Our understanding of how conifers respond biochemically to multiple simultaneous herbivore attacks is lacking. Eastern hemlock (Tsuga canadensis; ‘hemlock’) is fed on by hemlock woolly adelgid (Adelges tsugae; ‘adelgid’) and by later-instar gypsy moth (Lymantria dispar; ‘gypsy moth’) caterpillars. The adelgid is a stylet-feeding insect that causes a salicylic acid (SA)-linked response in hemlock and gypsy moth larvae are folivores that presumably cause a jasmonic acid (JA)-linked response. This system presents an opportunity to study how invasive herbivore-herbivore interactions mediated through host biochemical responses. We used a factorial field experiment to challenge chronically adelgid-infested hemlocks with gypsy moth caterpillars. We quantified 17 phytohormones, 26 phenolic and terpene metabolites, and proanthocyanidin, cell wall-bound phenolic, and lignin contents. Foliage infested with adelgid only accumulated gibberellins (GAs) and SA; foliage challenged by gypsy moth only accumulated JA phytohormones. Gypsy moth folivory on adelgid-infested foliage reduced accumulation of JA phytohormones and increased SA levels. Both herbivores increased cell wall-bound phenolics and gypsy moth increased lignin content when feeding alone but not when feeding on adelgid-infested foliage. Our study illustrates the importance of understanding the biochemical mechanisms and signaling antagonism underlying tree responses to multiple stresses, and of disentangling local and systemic stress signaling in trees.

Impact of Hemlock Woolly Adelgid (Hemiptera: Adelgidae) Infestation on the Jasmonic Acid-Elicited Defenses of Tsuga canadensis (Pinales: Pinaceae)

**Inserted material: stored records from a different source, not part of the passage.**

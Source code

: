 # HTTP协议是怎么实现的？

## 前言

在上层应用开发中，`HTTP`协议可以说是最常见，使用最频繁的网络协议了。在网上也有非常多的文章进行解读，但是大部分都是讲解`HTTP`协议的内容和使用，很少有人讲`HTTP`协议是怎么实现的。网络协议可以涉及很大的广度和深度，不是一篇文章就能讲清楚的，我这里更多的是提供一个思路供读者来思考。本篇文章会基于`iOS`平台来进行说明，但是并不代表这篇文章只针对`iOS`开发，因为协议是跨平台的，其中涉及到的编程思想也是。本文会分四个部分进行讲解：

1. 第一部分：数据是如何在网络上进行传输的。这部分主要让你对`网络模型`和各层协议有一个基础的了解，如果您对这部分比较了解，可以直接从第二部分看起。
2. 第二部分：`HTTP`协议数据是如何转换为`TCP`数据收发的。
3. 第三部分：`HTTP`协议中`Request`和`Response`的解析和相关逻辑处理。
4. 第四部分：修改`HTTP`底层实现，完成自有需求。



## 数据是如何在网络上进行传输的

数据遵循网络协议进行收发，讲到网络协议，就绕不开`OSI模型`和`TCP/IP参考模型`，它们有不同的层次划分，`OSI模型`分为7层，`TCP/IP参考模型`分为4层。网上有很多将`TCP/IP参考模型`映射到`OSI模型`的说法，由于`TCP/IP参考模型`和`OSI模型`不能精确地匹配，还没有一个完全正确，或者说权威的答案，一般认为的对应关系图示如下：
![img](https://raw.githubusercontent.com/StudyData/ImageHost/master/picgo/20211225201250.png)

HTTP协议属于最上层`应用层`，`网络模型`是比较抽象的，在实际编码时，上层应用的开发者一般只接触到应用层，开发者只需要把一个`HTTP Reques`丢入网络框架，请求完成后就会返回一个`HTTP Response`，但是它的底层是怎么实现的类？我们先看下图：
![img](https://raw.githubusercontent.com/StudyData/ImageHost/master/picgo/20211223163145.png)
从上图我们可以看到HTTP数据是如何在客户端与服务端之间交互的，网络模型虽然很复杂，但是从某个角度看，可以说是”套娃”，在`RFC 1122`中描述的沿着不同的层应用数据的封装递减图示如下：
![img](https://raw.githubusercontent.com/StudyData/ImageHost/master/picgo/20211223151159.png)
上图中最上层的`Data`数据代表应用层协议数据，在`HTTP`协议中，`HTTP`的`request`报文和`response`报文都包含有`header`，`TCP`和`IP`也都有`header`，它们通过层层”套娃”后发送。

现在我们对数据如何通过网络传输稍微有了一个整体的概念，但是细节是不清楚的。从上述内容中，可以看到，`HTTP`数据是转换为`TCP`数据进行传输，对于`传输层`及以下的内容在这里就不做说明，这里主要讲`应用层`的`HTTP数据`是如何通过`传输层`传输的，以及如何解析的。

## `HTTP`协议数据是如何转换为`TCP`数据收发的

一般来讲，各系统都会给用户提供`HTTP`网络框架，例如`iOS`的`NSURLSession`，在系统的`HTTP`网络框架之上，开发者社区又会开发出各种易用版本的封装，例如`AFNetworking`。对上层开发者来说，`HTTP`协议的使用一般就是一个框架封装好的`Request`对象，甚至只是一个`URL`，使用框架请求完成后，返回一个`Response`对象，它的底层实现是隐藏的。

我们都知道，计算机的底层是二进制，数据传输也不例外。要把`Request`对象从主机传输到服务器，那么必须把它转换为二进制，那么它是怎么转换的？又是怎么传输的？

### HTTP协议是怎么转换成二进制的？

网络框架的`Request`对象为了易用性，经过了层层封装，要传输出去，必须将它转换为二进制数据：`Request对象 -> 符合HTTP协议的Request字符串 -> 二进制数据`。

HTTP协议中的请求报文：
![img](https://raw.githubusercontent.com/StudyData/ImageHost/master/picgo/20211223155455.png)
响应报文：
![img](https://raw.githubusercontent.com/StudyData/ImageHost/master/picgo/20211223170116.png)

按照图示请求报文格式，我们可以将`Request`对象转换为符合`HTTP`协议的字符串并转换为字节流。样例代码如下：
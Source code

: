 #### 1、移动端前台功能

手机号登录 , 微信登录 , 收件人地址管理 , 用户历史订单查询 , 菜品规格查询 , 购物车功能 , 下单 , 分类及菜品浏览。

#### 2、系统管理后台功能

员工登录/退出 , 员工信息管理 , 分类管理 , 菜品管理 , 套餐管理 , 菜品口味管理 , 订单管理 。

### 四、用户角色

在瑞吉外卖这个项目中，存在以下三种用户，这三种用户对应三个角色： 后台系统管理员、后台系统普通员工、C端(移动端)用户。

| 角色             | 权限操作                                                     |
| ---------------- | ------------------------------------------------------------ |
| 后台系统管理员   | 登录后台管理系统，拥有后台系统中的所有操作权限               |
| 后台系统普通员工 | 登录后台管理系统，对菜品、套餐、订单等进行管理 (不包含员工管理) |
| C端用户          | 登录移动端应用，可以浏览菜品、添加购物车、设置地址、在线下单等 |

Hemlock woolly adelgid is an invasive piercing-sucking insect in eastern North America, which upon infestation of its main host, eastern hemlock (‘hemlock’), improves attraction and performance of folivorous insects on hemlock. This increased performance may be mediated by hemlock woolly adelgid feeding causing antagonism between the the jasmonic acid and other hormone pathways. In a common garden experiments using hemlock woolly adelgid infestation and induction with methyl jasmonate (MeJA) and measures of secondary metabolite contents and defense-associated enzyme activities, we explored the impact of hemlock woolly adelgid feeding on the local and systemic induction of jasmonic acid (JA)-elicited defenses. We found that in local tissue hemlock woolly adelgid or MeJA exposure resulted in unique induced phenotypes, whereas the combined treatment resulted in an induced phenotype that was a mixture of the two individual treatments. We also found that if the plant was infested with hemlock woolly adelgid, the systemic response of the plant was dominated by hemlock woolly adelgid, regardless of whether MeJA was applied. Interestingly, in the absence of hemlock woolly adelgid, hemlock plants had a very weak systemic response to MeJA. We conclude that hemlock woolly adelgid infestation prevents systemic induction of JA-elicited defenses. Taken together, compromised local JA-elicited defenses combined with weak systemic induction could be major contributors to increased folivore performance on hemlock woolly adelgid-infested hemlock.